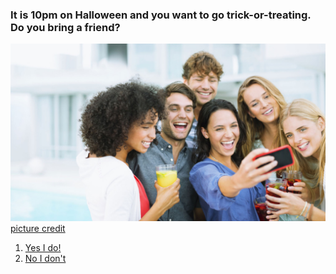 ###  It is 10pm on Halloween and you want to go trick-or-treating. Do you bring a friend? 

![friends image](images/friends.jpg)  
[picture credit](https://cemkafadar.net/2018/06/22/arkadas-kimdir/)

1. [Yes I do!](trick-or-treat1.md)  
2. [No I don't](trick-or-treat.md)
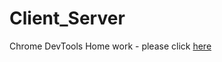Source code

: # Client_Server
Chrome DevTools Home work - please click [here](https://drive.google.com/file/d/1iNKbHhJRN1hmMdfBMtiE0X9veByskkek/view?usp=sharing)
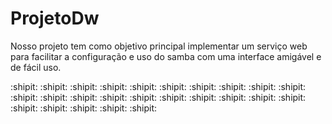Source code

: # ProjetoDw
Nosso projeto tem como objetivo principal implementar um serviço web para facilitar a configuração e uso do samba com uma interface amigável e de fácil uso.

:shipit: :shipit: :shipit: :shipit: :shipit: :shipit: :shipit: :shipit: :shipit: :shipit: :shipit: :shipit: :shipit: :shipit: :shipit: :shipit: :shipit: :shipit: :shipit: :shipit: :shipit: :shipit: :shipit: :shipit: :shipit:
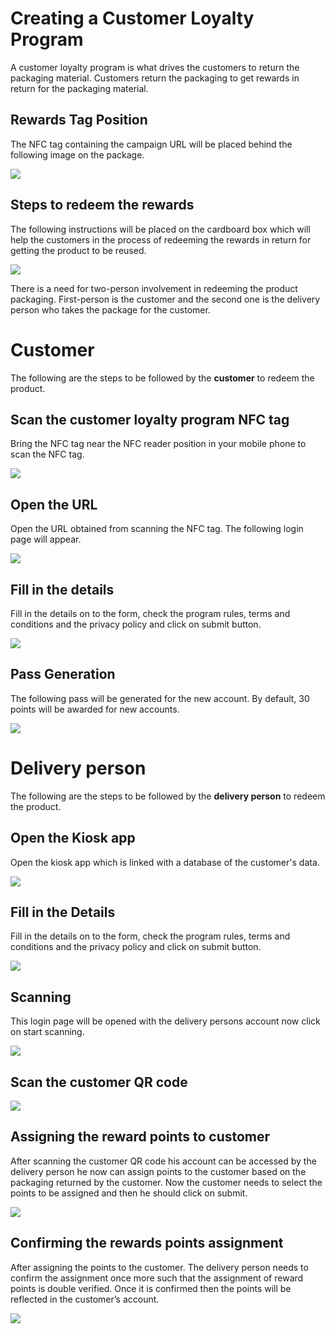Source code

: # **Creating a Customer Loyalty Program**

A customer loyalty program is what drives the customers to return the packaging material. Customers return the packaging to get rewards in return for the packaging material. 

## Rewards Tag Position

The NFC tag containing the campaign URL will be placed behind the following image on the package. 

![](Images/Aspose.Words.c332127a-1b76-4b79-b803-9d6ae9d207a1.022.png)

## Steps to redeem the rewards

The following instructions will be placed on the cardboard box which will help the customers in the process of redeeming the rewards in return for getting the product to be reused.

![](Images/Aspose.Words.c332127a-1b76-4b79-b803-9d6ae9d207a1.023.png)

There is a need for two-person involvement in redeeming the product packaging. First-person is the customer and the second one is the delivery person who takes the package for the customer.

# **Customer**

The following are the steps to be followed by the **customer** to redeem the product. 

## Scan the customer loyalty program NFC tag

Bring the NFC tag near the NFC reader position in your mobile phone to scan the NFC tag.

![](Images/Aspose.Words.c332127a-1b76-4b79-b803-9d6ae9d207a1.024.jpeg)

## Open the URL

Open the URL obtained from scanning the NFC tag. The following login page will appear.

![](Images/Aspose.Words.c332127a-1b76-4b79-b803-9d6ae9d207a1.025.jpeg)

## Fill in the details

Fill in the details on to the form, check the program rules, terms and conditions and the privacy policy and click on submit button.

![](Images/Aspose.Words.c332127a-1b76-4b79-b803-9d6ae9d207a1.026.jpeg)

## Pass Generation

The following pass will be generated for the new account. By default, 30 points will be awarded for new accounts.

![](Images/Aspose.Words.c332127a-1b76-4b79-b803-9d6ae9d207a1.027.jpeg)

# **Delivery person**

The following are the steps to be followed by the **delivery person** to redeem the product. 

## Open the Kiosk app

Open the kiosk app which is linked with a database of the customer's data.

![](Images/Aspose.Words.c332127a-1b76-4b79-b803-9d6ae9d207a1.028.jpeg)

## Fill in the Details

Fill in the details on to the form, check the program rules, terms and conditions and the privacy policy and click on submit button.

![](Images/Aspose.Words.c332127a-1b76-4b79-b803-9d6ae9d207a1.029.jpeg)

## Scanning

This login page will be opened with the delivery persons account now click on start scanning.

![](Images/Aspose.Words.c332127a-1b76-4b79-b803-9d6ae9d207a1.030.jpeg)

## Scan the customer QR code

![](Images/Aspose.Words.c332127a-1b76-4b79-b803-9d6ae9d207a1.031.jpeg)

## Assigning the reward points to customer

After scanning the customer QR code his account can be accessed by the delivery person he now can assign points to the customer based on the packaging returned by the customer. Now the customer needs to select the points to be assigned and then he should click on submit.

![](Aspose.Words.c332127a-1b76-4b79-b803-9d6ae9d207a1.032.jpeg)

## Confirming the rewards points assignment

After assigning the points to the customer. The delivery person needs to confirm the assignment once more such that the assignment of reward points is double verified. Once it is confirmed then the points will be reflected in the customer’s account.

![](Aspose.Words.c332127a-1b76-4b79-b803-9d6ae9d207a1.033.jpeg)
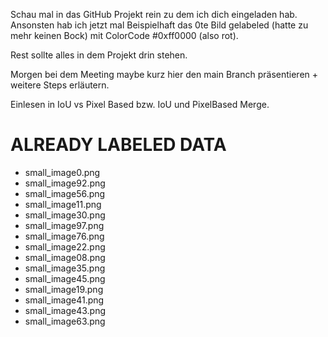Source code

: Schau mal in das GitHub Projekt rein zu dem ich dich eingeladen hab.
Ansonsten hab ich jetzt mal Beispielhaft das 0te Bild gelabeled (hatte zu mehr keinen Bock) mit ColorCode #0xff0000 (also rot).

Rest sollte alles in dem Projekt drin stehen.

Morgen bei dem Meeting maybe kurz hier den main Branch präsentieren     +     weitere Steps erläutern.

Einlesen in IoU vs Pixel Based bzw. IoU und PixelBased Merge.



# ALREADY LABELED DATA

+ small_image0.png
+ small_image92.png
+ small_image56.png
+ small_image11.png
+ small_image30.png
+ small_image97.png
+ small_image76.png
+ small_image22.png
+ small_image08.png
+ small_image35.png
+ small_image45.png
+ small_image19.png
+ small_image41.png
+ small_image43.png
+ small_image63.png
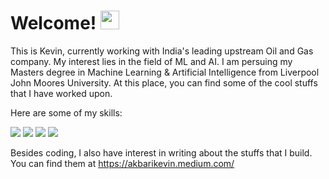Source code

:# Welcome! <img src="https://raw.githubusercontent.com/MartinHeinz/MartinHeinz/master/wave.gif" width="30px">

This is Kevin, currently working with India's leading upstream Oil and Gas company. My interest lies in the field of ML and AI. I am persuing my Masters degree in Machine Learning & Artificial Intelligence from Liverpool John Moores University. At this place, you can find some of the cool stuffs that I have worked upon. 

Here are some of my skills:

![](https://img.shields.io/badge/OS-Linux-informational?style=flat&logo=<LOGO_NAME>&logoColor=white&color=2bbc8a)
![](https://img.shields.io/badge/Code-Python-informational?style=flat&logo=<LOGO_NAME>&logoColor=white&color=2bbc8a)
![](https://img.shields.io/badge/Code-Matlab-informational?style=flat&logo=<LOGO_NAME>&logoColor=white&color=2bbc8a)
![](https://img.shields.io/badge/Code-SQL-informational?style=flat&logo=<LOGO_NAME>&logoColor=white&color=2bbc8a)

Besides coding, I also have interest in writing about the stuffs that I build. You can find them at https://akbarikevin.medium.com/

============

Restate the records in full and word for word, but keep the pictures out.

_TASK ANSWER:_
 ###  It is 10pm on Halloween and you want to go trick-or-treating. Do you bring a friend? 

![friends image](images/friends.jpg)  
[picture credit](https://cemkafadar.net/2018/06/22/arkadas-kimdir/)

1. [Yes I do!](trick-or-treat1.md)  
2. [No I don't](trick-or-treat.md)
Source code

: # Client_Server
Chrome DevTools Home work - please click [here](https://drive.google.com/file/d/1iNKbHhJRN1hmMdfBMtiE0X9veByskkek/view?usp=sharing)
Source code

: # ProjetoDw
Nosso projeto tem como objetivo principal implementar um serviço web para facilitar a configuração e uso do samba com uma interface amigável e de fácil uso.

:shipit: :shipit: :shipit: :shipit: :shipit: :shipit: :shipit: :shipit: :shipit: :shipit: :shipit: :shipit: :shipit: :shipit: :shipit: :shipit: :shipit: :shipit: :shipit: :shipit: :shipit: :shipit: :shipit: :shipit: :shipit:
Source code

: # **Creating a Customer Loyalty Program**

A customer loyalty program is what drives the customers to return the packaging material. Customers return the packaging to get rewards in return for the packaging material. 

## Rewards Tag Position

The NFC tag containing the campaign URL will be placed behind the following image on the package. 

![](Images/Aspose.Words.c332127a-1b76-4b79-b803-9d6ae9d207a1.022.png)

## Steps to redeem the rewards

The following instructions will be placed on the cardboard box which will help the customers in the process of redeeming the rewards in return for getting the product to be reused.

![](Images/Aspose.Words.c332127a-1b76-4b79-b803-9d6ae9d207a1.023.png)

There is a need for two-person involvement in redeeming the product packaging. First-person is the customer and the second one is the delivery person who takes the package for the customer.

# **Customer**

The following are the steps to be followed by the **customer** to redeem the product. 

## Scan the customer loyalty program NFC tag

Bring the NFC tag near the NFC reader position in your mobile phone to scan the NFC tag.

![](Images/Aspose.Words.c332127a-1b76-4b79-b803-9d6ae9d207a1.024.jpeg)

## Open the URL

Open the URL obtained from scanning the NFC tag. The following login page will appear.

![](Images/Aspose.Words.c332127a-1b76-4b79-b803-9d6ae9d207a1.025.jpeg)

## Fill in the details

Fill in the details on to the form, check the program rules, terms and conditions and the privacy policy and click on submit button.

![](Images/Aspose.Words.c332127a-1b76-4b79-b803-9d6ae9d207a1.026.jpeg)

## Pass Generation

The following pass will be generated for the new account. By default, 30 points will be awarded for new accounts.

![](Images/Aspose.Words.c332127a-1b76-4b79-b803-9d6ae9d207a1.027.jpeg)

# **Delivery person**

The following are the steps to be followed by the **delivery person** to redeem the product. 

## Open the Kiosk app

Open the kiosk app which is linked with a database of the customer's data.

![](Images/Aspose.Words.c332127a-1b76-4b79-b803-9d6ae9d207a1.028.jpeg)

## Fill in the Details

Fill in the details on to the form, check the program rules, terms and conditions and the privacy policy and click on submit button.

![](Images/Aspose.Words.c332127a-1b76-4b79-b803-9d6ae9d207a1.029.jpeg)

## Scanning

This login page will be opened with the delivery persons account now click on start scanning.

![](Images/Aspose.Words.c332127a-1b76-4b79-b803-9d6ae9d207a1.030.jpeg)

## Scan the customer QR code

![](Images/Aspose.Words.c332127a-1b76-4b79-b803-9d6ae9d207a1.031.jpeg)

## Assigning the reward points to customer

After scanning the customer QR code his account can be accessed by the delivery person he now can assign points to the customer based on the packaging returned by the customer. Now the customer needs to select the points to be assigned and then he should click on submit.

![](Aspose.Words.c332127a-1b76-4b79-b803-9d6ae9d207a1.032.jpeg)

## Confirming the rewards points assignment

After assigning the points to the customer. The delivery person needs to confirm the assignment once more such that the assignment of reward points is double verified. Once it is confirmed then the points will be reflected in the customer’s account.

![](Aspose.Words.c332127a-1b76-4b79-b803-9d6ae9d207a1.033.jpeg)
Source code

: Schau mal in das GitHub Projekt rein zu dem ich dich eingeladen hab.
Ansonsten hab ich jetzt mal Beispielhaft das 0te Bild gelabeled (hatte zu mehr keinen Bock) mit ColorCode #0xff0000 (also rot).

Rest sollte alles in dem Projekt drin stehen.

Morgen bei dem Meeting maybe kurz hier den main Branch präsentieren     +     weitere Steps erläutern.

Einlesen in IoU vs Pixel Based bzw. IoU und PixelBased Merge.



# ALREADY LABELED DATA

+ small_image0.png
+ small_image92.png
+ small_image56.png
+ small_image11.png
+ small_image30.png
+ small_image97.png
+ small_image76.png
+ small_image22.png
+ small_image08.png
+ small_image35.png
+ small_image45.png
+ small_image19.png
+ small_image41.png
+ small_image43.png
+ small_image63.png
Source code

:# Welcome! <img src="https://raw.githubusercontent.com/MartinHeinz/MartinHeinz/master/wave.gif" width="30px">

This is Kevin, currently working with India's leading upstream Oil and Gas company. My interest lies in the field of ML and AI. I am persuing my Masters degree in Machine Learning & Artificial Intelligence from Liverpool John Moores University. At this place, you can find some of the cool stuffs that I have worked upon. 

Here are some of my skills:

![](https://img.shields.io/badge/OS-Linux-informational?style=flat&logo=<LOGO_NAME>&logoColor=white&color=2bbc8a)
![](https://img.shields.io/badge/Code-Python-informational?style=flat&logo=<LOGO_NAME>&logoColor=white&color=2bbc8a)
![](https://img.shields.io/badge/Code-Matlab-informational?style=flat&logo=<LOGO_NAME>&logoColor=white&color=2bbc8a)
![](https://img.shields.io/badge/Code-SQL-informational?style=flat&logo=<LOGO_NAME>&logoColor=white&color=2bbc8a)

Besides coding, I also have interest in writing about the stuffs that I build. You can find them at https://akbarikevin.medium.com/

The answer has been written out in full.